Using a dialectic form well-established in China and Japan, the treatise is a 10-segment fictional dialogue between a Buddhist wise man, presumably Nichiren, and a visitor who together lament the tragedies that have beleaguered the nation.  The wise man answers the guest's questions and, after a heated exchange, gradually leads him to enthusiastically embrace the vision of a country grounded firmly on the ideals of the Lotus Sutra. In this writing Nichiren displays a skill in using analogy, anecdote, and detail to persuasively appeal to an individual's unique psychology, experiences, and level of understanding.

The teacher builds his argument by quoting extensively from a set of Buddhist sutras and commentaries. In his future writings Nichiren continued to draw from the same sutras and commentaries, effectively forming Nichiren's canon of sources out of the Buddhist library which he deemed supportive of the Lotus Sutra including the Konkomyo, Daijuku, Ninno, Yakushi, and Nirvana sutras. They share in common apocalyptic or nation-protecting teachings and prophecies.

The Risshō Ankoku Ron concludes with an urgent appeal to the ruler to cease all financial support for Buddhist schools promoting inferior teachings. Otherwise, Nichiren warns, as predicted by the sutras, the continued influence of inferior teachings would invite even more natural disasters as well as the outbreak of civil strife and foreign invasion.

Nichiren submitted his treatise on 16 July 1260 but it drew no official response.  It did, however, prompt a severe backlash from the Buddhist priests of other schools. Nichiren was challenged to a religious debate with leading Kamakura prelates in which, by his account, they were swiftly dispatched. Their lay followers, however, attempted to kill him at his dwelling which forced him to flee Kamakura. His critics had influence with key governmental figures and spread slanderous rumors about him. One year after he submitted the Rissho Ankoku Ron the authorities had him arrested and exiled to the Izu peninsula.

Nichiren's Izu exile lasted two years. In his extant writings from this time period, Nichiren began to strongly draw from chapters 10–22 of the Lotus Sutra, what Tanabe calls its "third realm" (daisan hōmon). Nichiren began to emphasize the purpose of human existence as being the practice of the bodhisattva ideal in the real world which entails undertaking struggle and manifesting endurance. He suggested that he is a model of this behavior, a "votary" (gyōja) of the Lotus Sutra.

Upon being pardoned in 1263 Nichiren returned to Kamakura.  In November 1264 he was ambushed and nearly killed at Komatsubara in Awa Province by a force led by Lord Tōjō Kagenobu. For the next few years he preached in provinces outside of Kamakura but returned in 1268. At this point the Mongols sent envoys to Japan demanding tribute and threatening invasion.  Nichiren sent 11 letters to influential leaders reminding them about his predictions in the Rissho Ankoku Ron.

Attempt at execution 

The threat and execution of Mongol invasion was the worst crisis in pre-modern Japanese history.
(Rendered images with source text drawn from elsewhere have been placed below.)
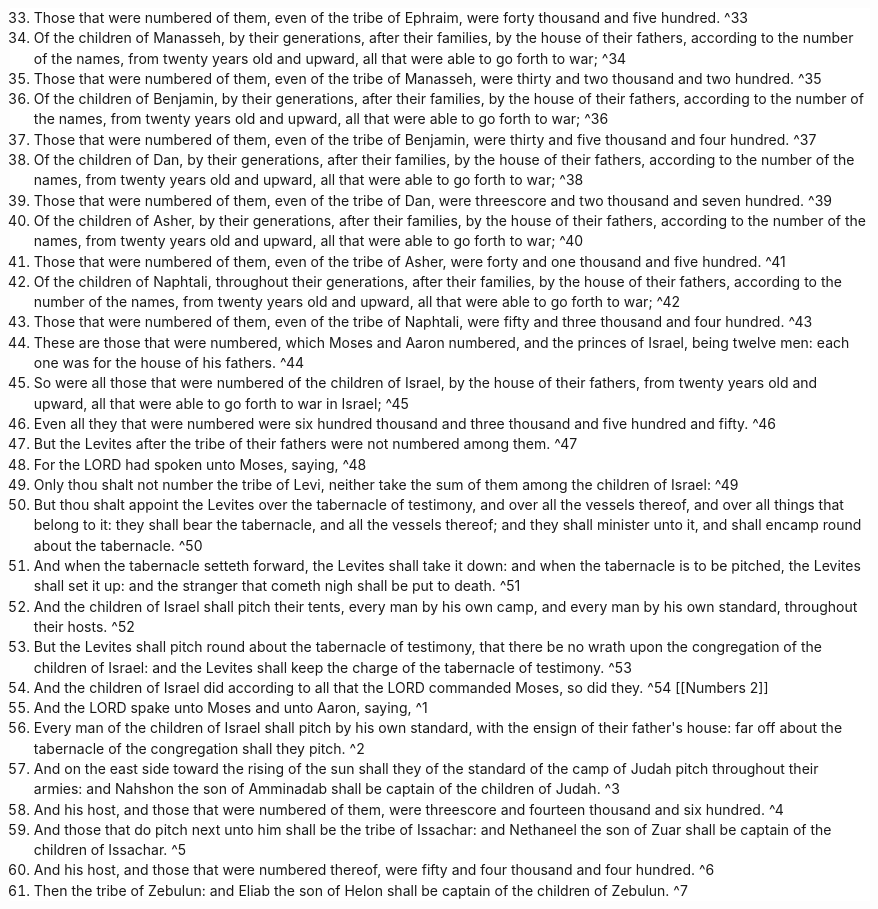  33. Those that were numbered of them, even of the tribe of Ephraim, were forty thousand and five hundred. ^33
 34. Of the children of Manasseh, by their generations, after their families, by the house of their fathers, according to the number of the names, from twenty years old and upward, all that were able to go forth to war; ^34
 35. Those that were numbered of them, even of the tribe of Manasseh, were thirty and two thousand and two hundred. ^35
 36. Of the children of Benjamin, by their generations, after their families, by the house of their fathers, according to the number of the names, from twenty years old and upward, all that were able to go forth to war; ^36
 37. Those that were numbered of them, even of the tribe of Benjamin, were thirty and five thousand and four hundred. ^37
 38. Of the children of Dan, by their generations, after their families, by the house of their fathers, according to the number of the names, from twenty years old and upward, all that were able to go forth to war; ^38
 39. Those that were numbered of them, even of the tribe of Dan, were threescore and two thousand and seven hundred. ^39
 40. Of the children of Asher, by their generations, after their families, by the house of their fathers, according to the number of the names, from twenty years old and upward, all that were able to go forth to war; ^40
 41. Those that were numbered of them, even of the tribe of Asher, were forty and one thousand and five hundred. ^41
 42. Of the children of Naphtali, throughout their generations, after their families, by the house of their fathers, according to the number of the names, from twenty years old and upward, all that were able to go forth to war; ^42
 43. Those that were numbered of them, even of the tribe of Naphtali, were fifty and three thousand and four hundred. ^43
 44. These are those that were numbered, which Moses and Aaron numbered, and the princes of Israel, being twelve men: each one was for the house of his fathers. ^44
 45. So were all those that were numbered of the children of Israel, by the house of their fathers, from twenty years old and upward, all that were able to go forth to war in Israel; ^45
 46. Even all they that were numbered were six hundred thousand and three thousand and five hundred and fifty. ^46
 47. But the Levites after the tribe of their fathers were not numbered among them. ^47
 48. For the LORD had spoken unto Moses, saying, ^48
 49. Only thou shalt not number the tribe of Levi, neither take the sum of them among the children of Israel: ^49
 50. But thou shalt appoint the Levites over the tabernacle of testimony, and over all the vessels thereof, and over all things that belong to it: they shall bear the tabernacle, and all the vessels thereof; and they shall minister unto it, and shall encamp round about the tabernacle. ^50
 51. And when the tabernacle setteth forward, the Levites shall take it down: and when the tabernacle is to be pitched, the Levites shall set it up: and the stranger that cometh nigh shall be put to death. ^51
 52. And the children of Israel shall pitch their tents, every man by his own camp, and every man by his own standard, throughout their hosts. ^52
 53. But the Levites shall pitch round about the tabernacle of testimony, that there be no wrath upon the congregation of the children of Israel: and the Levites shall keep the charge of the tabernacle of testimony. ^53
 54. And the children of Israel did according to all that the LORD commanded Moses, so did they. ^54
 [[Numbers 2]]
 1. And the LORD spake unto Moses and unto Aaron, saying, ^1
 2. Every man of the children of Israel shall pitch by his own standard, with the ensign of their father's house: far off about the tabernacle of the congregation shall they pitch. ^2
 3. And on the east side toward the rising of the sun shall they of the standard of the camp of Judah pitch throughout their armies: and Nahshon the son of Amminadab shall be captain of the children of Judah. ^3
 4. And his host, and those that were numbered of them, were threescore and fourteen thousand and six hundred. ^4
 5. And those that do pitch next unto him shall be the tribe of Issachar: and Nethaneel the son of Zuar shall be captain of the children of Issachar. ^5
 6. And his host, and those that were numbered thereof, were fifty and four thousand and four hundred. ^6
 7. Then the tribe of Zebulun: and Eliab the son of Helon shall be captain of the children of Zebulun. ^7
In 1269 Mongol envoys again arrived to demand Japanese submission to their hegemony and the bakufu responded by  mobilizing military defenses.
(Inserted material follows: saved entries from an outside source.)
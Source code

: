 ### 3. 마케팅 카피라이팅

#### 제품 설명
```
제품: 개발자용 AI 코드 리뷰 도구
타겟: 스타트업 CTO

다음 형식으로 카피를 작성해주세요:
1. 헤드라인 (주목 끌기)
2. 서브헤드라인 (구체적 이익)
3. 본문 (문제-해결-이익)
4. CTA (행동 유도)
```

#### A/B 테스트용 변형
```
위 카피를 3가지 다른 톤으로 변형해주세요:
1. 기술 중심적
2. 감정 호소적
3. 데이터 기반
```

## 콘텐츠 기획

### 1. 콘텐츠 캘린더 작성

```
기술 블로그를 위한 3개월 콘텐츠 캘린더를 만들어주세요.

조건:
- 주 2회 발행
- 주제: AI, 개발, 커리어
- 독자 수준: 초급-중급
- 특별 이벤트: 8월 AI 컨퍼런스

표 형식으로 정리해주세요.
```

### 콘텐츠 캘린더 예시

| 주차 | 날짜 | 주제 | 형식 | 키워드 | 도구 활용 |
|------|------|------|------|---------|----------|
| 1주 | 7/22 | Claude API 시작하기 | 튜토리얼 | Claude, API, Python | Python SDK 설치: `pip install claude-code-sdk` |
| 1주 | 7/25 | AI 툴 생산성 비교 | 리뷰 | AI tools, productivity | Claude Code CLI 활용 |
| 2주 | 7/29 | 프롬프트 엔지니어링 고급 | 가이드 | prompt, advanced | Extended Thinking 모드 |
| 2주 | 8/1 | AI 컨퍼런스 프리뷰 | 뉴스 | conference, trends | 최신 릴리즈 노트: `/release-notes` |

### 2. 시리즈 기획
The role of Buddhism in "nation-protection" (chingo kokka) was long established in Japan at this time and the government galvanized prayers from Buddhist schools for this purpose.  Nichiren and his followers, however, felt emboldened that the predictions he had made in 1260 of foreign invasion seemingly were being fulfilled and more people joined their movement. Daring a rash response from the bakufu, Nichiren vowed in letters to his followers that he was giving his life to actualize the Lotus Sutra. He accelerated his polemics against the non-Lotus teachings the government had been patronizing at the very time it was attempting to solidify national unity and resolve.  In a series of letters to prominent leaders he directly provoked the major prelates of Kamakura temples that the Hojo family patronized, criticized the principles of Zen which was popular among the samurai class, critiqued the esoteric practices of Shingon just as the government was invoking them, and condemned the ideas underlying Risshū as it was enjoying a revival. His actions at that time have been described by modern scholars either as a high form of altruism or the ravings of a fanatic and madman.

His claims drew the ire of the influential religious figures of the time and their followers, especially the Shingon priest . In September 1271, after a fiery exchange of letters between the two, Nichiren was arrested by a band of soldiers and tried by , the deputy chief of the Hojo clan's Board of Retainers. Nichiren considered this as his second remonstration to the government.

According to Nichiren's own account, he was sentenced to exile but was brought to Tatsunukuchi beach in Shichirigahama for execution. At the final moment an astronomical phenomenon, "a brilliant orb as bright as the moon," arced over the execution grounds, terrifying Nichiren's executioners into inaction. Some scholars have proposed alternative narratives for this story.

Regardless of the account, Nichiren's life was spared and he was exiled to Sado Island. The incident has become known as the "Tatsunokuchi Persecution" and was regarded by Nichiren as a death-and-resurrection turning point. In the Nichiren tradition this is called his moment of , translated as "casting off the transient and revealing the true" or "outgrowing the provisional and revealing the essential."

Second banishment and exile 

After the failed execution authorities carried out Nichiren's original sentence of exile to Sado Island in the Sea of Japan. Upon arriving, he was dispatched to a small dilapidated temple located in a graveyard. Nichiren was accompanied by a few disciples and in the first winter they endured terrible cold, food deprivation, and threats from local inhabitants.
 
Nichiren scholars describe a clear shift in both tone and message in letters written before his Sado exile and those written during and after.  Initially, Nichiren's urgent concern was to rally his followers in Kamakura.  The tactics of the bakufu suppression of the Nichiren community included exile, imprisonment, land confiscation, or ousting from clan membership.  Apparently a majority of his disciples abandoned their faith and others questioned why they and Nichiren were facing such adversity in light of the Lotus Sutra's promise of "peace and security in the present life."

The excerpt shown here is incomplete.